┌─ Source data
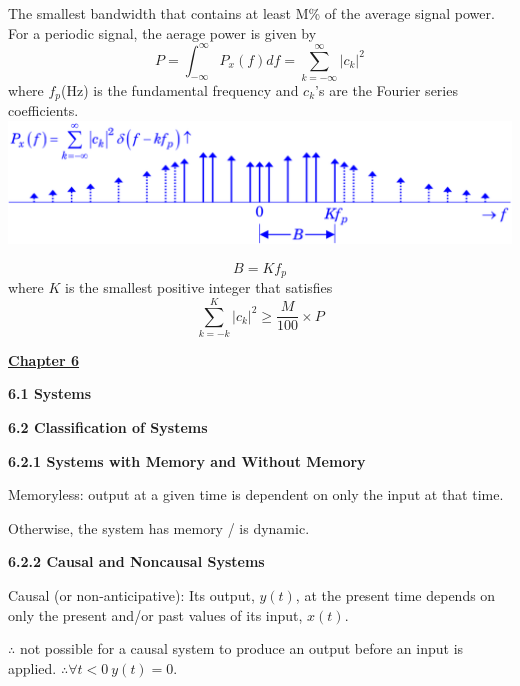 \documentclass[landscape,a4paper]{extarticle}
\newenvironment{Figure}
  {\noindent\minipage{\linewidth}}
  {\endminipage\par\medskip}
\begin{document}
\begin{multicols*}{5}
    The smallest bandwidth that contains at least M\% of the average signal power. For a periodic signal, the aerage power is given by
    \[
        P = \int_{-\infty}^{\infty}P_x(f)df=\sum_{k=-\infty}^{\infty}|c_k|^2
    \]
    where $f_p$(Hz) is the fundamental frequency and $c_k$'s are the Fourier series coefficients.
    \begin{Figure}
        \centering
        \includegraphics[width=\linewidth]{MPercentPower.png}
    \end{Figure}
    \[
        B = Kf_p
    \]
    where $K$ is the smallest positive integer that satisfies 
    \[
        \sum_{k=-k}^{K}|c_k|^2 \geq \frac{M}{100} \times P
    \]

    \textbf{\uline{Chapter 6}}

    \textbf{6.1 Systems}


    \textbf{6.2 Classification of Systems}

    \textbf{6.2.1 Systems with Memory and Without Memory}

    Memoryless: output at a given time is dependent on only the input at that time.

    Otherwise, the system has memory / is dynamic.

    \textbf{6.2.2 Causal and Noncausal Systems}

    Causal (or non-anticipative): Its output, $y(t)$, at the present time depends on only the present and/or past values of its input, $x(t)$.

    $\therefore$ not possible for a causal system to produce an output before an input is applied. $\therefore \forall t < 0\ y(t)=0$.


\end{multicols*}
\end{document}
└─
● Prompt: The records above are to be copied exactly, with no pictures carried over.

● Task answer:
 \documentclass[landscape,a4paper]{extarticle}
\newenvironment{Figure}
  {\noindent\minipage{\linewidth}}
  {\endminipage\par\medskip}
\begin{document}
\begin{multicols*}{5}
    The smallest bandwidth that contains at least M\% of the average signal power. For a periodic signal, the aerage power is given by
    \[
        P = \int_{-\infty}^{\infty}P_x(f)df=\sum_{k=-\infty}^{\infty}|c_k|^2
    \]
    where $f_p$(Hz) is the fundamental frequency and $c_k$'s are the Fourier series coefficients.
    \begin{Figure}
        \centering
        \includegraphics[width=\linewidth]{MPercentPower.png}
    \end{Figure}
    \[
        B = Kf_p
    \]
    where $K$ is the smallest positive integer that satisfies 
    \[
        \sum_{k=-k}^{K}|c_k|^2 \geq \frac{M}{100} \times P
    \]

    \textbf{\uline{Chapter 6}}

    \textbf{6.1 Systems}


    \textbf{6.2 Classification of Systems}

    \textbf{6.2.1 Systems with Memory and Without Memory}

    Memoryless: output at a given time is dependent on only the input at that time.

    Otherwise, the system has memory / is dynamic.

    \textbf{6.2.2 Causal and Noncausal Systems}

    Causal (or non-anticipative): Its output, $y(t)$, at the present time depends on only the present and/or past values of its input, $x(t)$.

    $\therefore$ not possible for a causal system to produce an output before an input is applied. $\therefore \forall t < 0\ y(t)=0$.


\end{multicols*}
\end{document}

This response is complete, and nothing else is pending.